Evacuated to Shropshire during the Blitz, eight-year-old Rosamond forged a bond with her cousin Beatrix that augured the most treasured and devastating moments of her life. She recorded these memories sixty years later, just before her death, on cassettes she bequeathed to a woman she hadn’t seen in decades. When her niece, Gill, plays the tapes in hopes of locating this unwitting heir, she instead hears a family saga swathed in betrayal: the story of how Beatrix conceived a fraught bloodline that culminated in tragedy, its chief victim being her own granddaughter. Rosamond explores the ties that bound these generations together and shaped her experience all along-
A portrait of motherhood and family secrets.
Book Review
This book is a story told through describing old photographs, their content and context, by an old lady just before she commits suicide. The photographs are a good way to move this story on, although it is being told to a blind girl who is the granddaughter of the narrator’s cousin. If this all sounds a bit complex, it is.

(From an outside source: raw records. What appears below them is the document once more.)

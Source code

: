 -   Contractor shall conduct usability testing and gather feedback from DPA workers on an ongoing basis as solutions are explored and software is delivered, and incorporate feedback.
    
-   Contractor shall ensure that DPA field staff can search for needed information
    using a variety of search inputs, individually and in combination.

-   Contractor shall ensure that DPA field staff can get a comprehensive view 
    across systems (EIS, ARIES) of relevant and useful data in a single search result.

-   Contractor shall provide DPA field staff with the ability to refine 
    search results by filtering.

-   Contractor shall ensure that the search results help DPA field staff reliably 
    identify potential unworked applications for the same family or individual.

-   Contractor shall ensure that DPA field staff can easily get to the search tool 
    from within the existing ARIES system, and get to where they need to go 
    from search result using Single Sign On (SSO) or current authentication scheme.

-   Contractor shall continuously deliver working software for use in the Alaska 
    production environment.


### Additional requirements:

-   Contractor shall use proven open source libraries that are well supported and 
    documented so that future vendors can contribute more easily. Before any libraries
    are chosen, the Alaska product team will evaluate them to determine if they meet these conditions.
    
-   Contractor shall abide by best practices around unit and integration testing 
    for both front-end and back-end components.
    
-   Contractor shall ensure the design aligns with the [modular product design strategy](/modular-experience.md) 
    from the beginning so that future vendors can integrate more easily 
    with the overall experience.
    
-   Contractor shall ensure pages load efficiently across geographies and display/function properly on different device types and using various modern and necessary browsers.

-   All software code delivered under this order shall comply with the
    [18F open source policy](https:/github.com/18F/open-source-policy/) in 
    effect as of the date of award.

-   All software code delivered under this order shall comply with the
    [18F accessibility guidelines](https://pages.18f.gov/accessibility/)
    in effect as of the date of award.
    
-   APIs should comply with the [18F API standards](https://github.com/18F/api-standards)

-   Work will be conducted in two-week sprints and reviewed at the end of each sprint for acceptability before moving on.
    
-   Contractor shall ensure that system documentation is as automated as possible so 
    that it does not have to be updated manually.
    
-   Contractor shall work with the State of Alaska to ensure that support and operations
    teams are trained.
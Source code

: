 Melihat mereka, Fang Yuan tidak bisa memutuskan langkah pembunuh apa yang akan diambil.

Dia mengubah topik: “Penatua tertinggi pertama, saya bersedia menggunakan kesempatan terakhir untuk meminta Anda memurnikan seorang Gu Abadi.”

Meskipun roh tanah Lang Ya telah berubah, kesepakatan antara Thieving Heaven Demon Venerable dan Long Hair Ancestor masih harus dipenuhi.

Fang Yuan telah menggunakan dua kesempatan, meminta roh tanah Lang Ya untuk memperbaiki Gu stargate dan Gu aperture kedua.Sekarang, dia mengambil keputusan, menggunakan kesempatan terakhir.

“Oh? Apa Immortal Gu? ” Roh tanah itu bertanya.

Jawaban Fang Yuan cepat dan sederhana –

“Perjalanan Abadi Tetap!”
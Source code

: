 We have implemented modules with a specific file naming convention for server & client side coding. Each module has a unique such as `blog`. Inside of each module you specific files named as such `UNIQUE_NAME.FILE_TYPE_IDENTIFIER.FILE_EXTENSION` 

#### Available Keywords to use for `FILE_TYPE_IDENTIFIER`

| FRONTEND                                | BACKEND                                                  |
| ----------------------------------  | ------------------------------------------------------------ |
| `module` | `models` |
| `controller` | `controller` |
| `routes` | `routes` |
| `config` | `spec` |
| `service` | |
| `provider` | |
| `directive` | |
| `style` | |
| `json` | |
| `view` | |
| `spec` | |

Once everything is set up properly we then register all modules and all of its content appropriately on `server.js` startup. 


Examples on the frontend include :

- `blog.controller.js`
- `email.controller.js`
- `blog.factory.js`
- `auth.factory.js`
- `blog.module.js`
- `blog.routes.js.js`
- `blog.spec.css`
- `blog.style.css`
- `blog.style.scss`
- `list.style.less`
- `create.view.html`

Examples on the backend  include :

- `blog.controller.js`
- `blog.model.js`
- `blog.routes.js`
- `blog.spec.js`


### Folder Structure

The family relations are fraught through all the generations, with very dysfunctional sets of parents and dreadful relationships. All the generations of the family seem to have a lot of anger and sadness. This makes for quite a miserable book which is however very hard to put down because you are waiting for something more momentous to be revealed, but it just doesn’t happen.
There is a very strange tangent about the cousin Beatrix changing her name and becoming a saintly worker in Canada, apparently loved by everyone, which is so strange as she was a bitch of a mother to her first daughter and took advantage of her cousin Rosamond for years. There is no satisfactory information given for this change of name and character and it doesn’t fit in well with the rest of the story. There is also a sense of let down at the end, I wont give it away, but there is not a bit of happiness anywhere. Even Gill who was only given the taped story to pass on had problems with her marriage and a daughter who has a broken relationship at the end. What a miserable lot.
I read this book because I do admire the writer, and the prose and gentle narration are very stylish and easy to read, but it was all a bit too pointless and miserable for me.